**What is being asked**
Search the records for the word "theoretical". Copy every line where it appears.

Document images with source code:
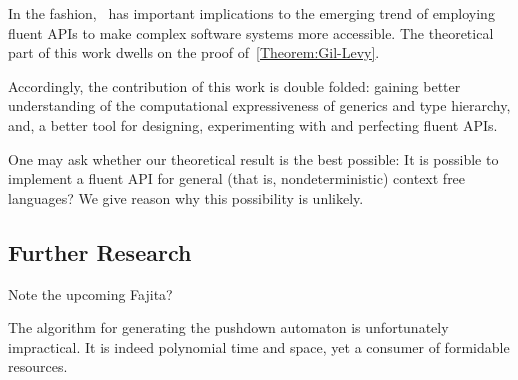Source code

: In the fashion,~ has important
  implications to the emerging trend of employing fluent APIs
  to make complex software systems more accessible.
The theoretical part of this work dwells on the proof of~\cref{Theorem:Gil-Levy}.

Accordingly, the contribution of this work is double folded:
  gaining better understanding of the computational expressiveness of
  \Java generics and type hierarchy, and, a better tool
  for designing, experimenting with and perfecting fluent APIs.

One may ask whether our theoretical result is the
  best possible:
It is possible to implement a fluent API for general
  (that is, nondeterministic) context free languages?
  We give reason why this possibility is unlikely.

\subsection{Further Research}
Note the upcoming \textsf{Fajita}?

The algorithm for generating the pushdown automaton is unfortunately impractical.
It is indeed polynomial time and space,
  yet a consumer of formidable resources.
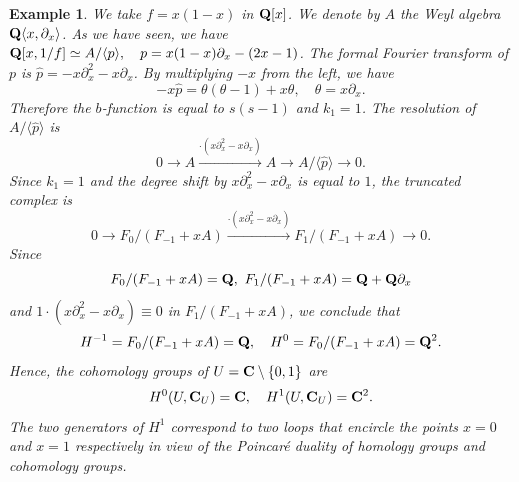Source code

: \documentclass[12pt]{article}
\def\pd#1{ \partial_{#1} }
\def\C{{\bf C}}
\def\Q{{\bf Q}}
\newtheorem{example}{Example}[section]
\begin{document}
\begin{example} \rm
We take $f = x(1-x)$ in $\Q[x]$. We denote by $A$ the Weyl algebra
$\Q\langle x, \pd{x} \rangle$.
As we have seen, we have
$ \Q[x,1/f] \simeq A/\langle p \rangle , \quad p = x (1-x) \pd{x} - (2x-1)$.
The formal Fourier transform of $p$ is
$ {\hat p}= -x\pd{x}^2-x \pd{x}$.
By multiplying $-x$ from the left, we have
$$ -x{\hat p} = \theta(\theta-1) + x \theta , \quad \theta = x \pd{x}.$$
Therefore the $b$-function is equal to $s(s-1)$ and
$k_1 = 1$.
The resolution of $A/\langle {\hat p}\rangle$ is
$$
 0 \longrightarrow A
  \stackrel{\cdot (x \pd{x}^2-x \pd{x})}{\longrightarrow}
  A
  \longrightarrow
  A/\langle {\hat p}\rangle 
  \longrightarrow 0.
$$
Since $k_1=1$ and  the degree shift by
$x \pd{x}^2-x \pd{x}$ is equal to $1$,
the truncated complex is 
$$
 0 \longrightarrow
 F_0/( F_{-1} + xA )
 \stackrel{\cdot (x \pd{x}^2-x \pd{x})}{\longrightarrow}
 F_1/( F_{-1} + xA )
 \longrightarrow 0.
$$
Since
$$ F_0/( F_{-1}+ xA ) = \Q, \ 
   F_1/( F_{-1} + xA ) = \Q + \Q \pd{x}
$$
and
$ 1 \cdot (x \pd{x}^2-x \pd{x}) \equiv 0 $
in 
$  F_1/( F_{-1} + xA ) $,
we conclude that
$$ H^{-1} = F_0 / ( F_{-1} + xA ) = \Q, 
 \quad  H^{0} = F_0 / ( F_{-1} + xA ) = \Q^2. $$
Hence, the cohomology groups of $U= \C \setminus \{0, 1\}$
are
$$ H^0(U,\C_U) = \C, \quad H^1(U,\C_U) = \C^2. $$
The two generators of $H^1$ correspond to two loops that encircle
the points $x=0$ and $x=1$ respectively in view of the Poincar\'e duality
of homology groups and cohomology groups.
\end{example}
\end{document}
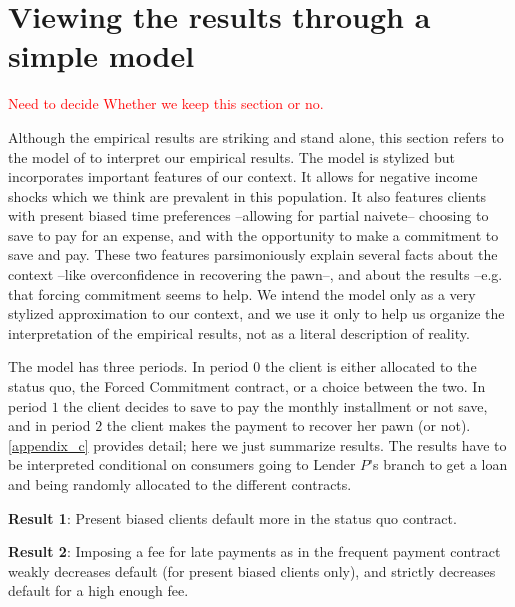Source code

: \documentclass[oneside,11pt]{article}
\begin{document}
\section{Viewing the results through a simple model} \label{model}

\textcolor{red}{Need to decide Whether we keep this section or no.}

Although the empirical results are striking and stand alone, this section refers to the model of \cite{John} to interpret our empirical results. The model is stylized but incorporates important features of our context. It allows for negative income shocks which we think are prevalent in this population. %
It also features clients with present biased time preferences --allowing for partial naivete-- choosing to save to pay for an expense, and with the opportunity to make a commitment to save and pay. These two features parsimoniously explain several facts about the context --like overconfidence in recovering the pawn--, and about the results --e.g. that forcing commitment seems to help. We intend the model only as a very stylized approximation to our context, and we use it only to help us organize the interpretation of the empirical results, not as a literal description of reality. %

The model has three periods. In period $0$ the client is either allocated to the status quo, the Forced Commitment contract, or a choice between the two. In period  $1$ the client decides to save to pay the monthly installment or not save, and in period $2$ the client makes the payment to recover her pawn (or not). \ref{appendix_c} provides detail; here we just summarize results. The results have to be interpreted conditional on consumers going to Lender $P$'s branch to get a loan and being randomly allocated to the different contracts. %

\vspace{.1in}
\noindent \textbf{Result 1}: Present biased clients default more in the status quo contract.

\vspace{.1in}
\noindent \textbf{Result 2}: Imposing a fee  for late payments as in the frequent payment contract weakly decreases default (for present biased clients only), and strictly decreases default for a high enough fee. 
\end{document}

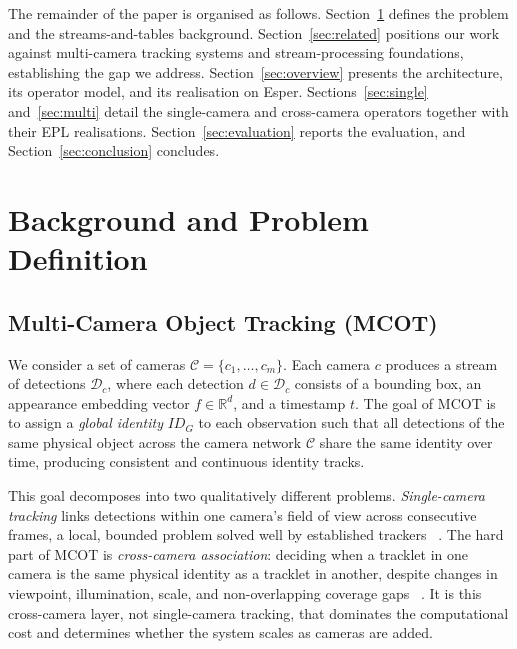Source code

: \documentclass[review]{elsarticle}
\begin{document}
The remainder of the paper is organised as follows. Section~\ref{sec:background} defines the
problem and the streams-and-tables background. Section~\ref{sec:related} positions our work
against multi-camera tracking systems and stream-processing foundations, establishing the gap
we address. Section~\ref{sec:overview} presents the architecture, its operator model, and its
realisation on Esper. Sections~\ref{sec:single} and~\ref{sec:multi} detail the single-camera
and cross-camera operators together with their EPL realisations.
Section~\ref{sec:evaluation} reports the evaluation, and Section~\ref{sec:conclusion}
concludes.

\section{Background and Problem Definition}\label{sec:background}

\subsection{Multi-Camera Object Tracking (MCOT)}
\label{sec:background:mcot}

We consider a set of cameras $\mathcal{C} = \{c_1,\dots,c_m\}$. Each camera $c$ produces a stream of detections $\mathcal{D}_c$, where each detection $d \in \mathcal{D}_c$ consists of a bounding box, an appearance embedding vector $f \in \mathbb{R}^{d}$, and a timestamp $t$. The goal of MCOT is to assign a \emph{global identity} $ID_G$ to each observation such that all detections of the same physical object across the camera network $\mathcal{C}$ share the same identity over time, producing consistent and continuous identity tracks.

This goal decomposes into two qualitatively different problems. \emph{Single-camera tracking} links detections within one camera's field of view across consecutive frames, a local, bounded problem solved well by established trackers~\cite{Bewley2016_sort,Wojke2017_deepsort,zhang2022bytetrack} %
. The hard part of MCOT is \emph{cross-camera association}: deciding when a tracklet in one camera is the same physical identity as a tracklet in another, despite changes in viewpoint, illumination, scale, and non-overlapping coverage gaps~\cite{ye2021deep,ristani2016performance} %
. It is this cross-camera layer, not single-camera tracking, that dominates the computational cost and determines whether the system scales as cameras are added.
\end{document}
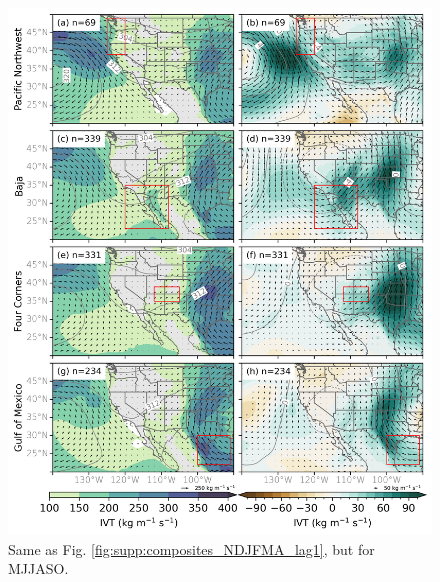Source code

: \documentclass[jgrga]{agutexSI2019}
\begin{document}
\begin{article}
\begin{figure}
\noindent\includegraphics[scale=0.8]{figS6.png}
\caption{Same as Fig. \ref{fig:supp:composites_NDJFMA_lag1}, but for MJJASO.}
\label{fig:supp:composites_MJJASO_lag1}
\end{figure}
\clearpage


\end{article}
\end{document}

**Task solution**
The theoretical part of this work dwells on the proof of~\cref{Theorem:Gil-Levy}.
One may ask whether our theoretical result is the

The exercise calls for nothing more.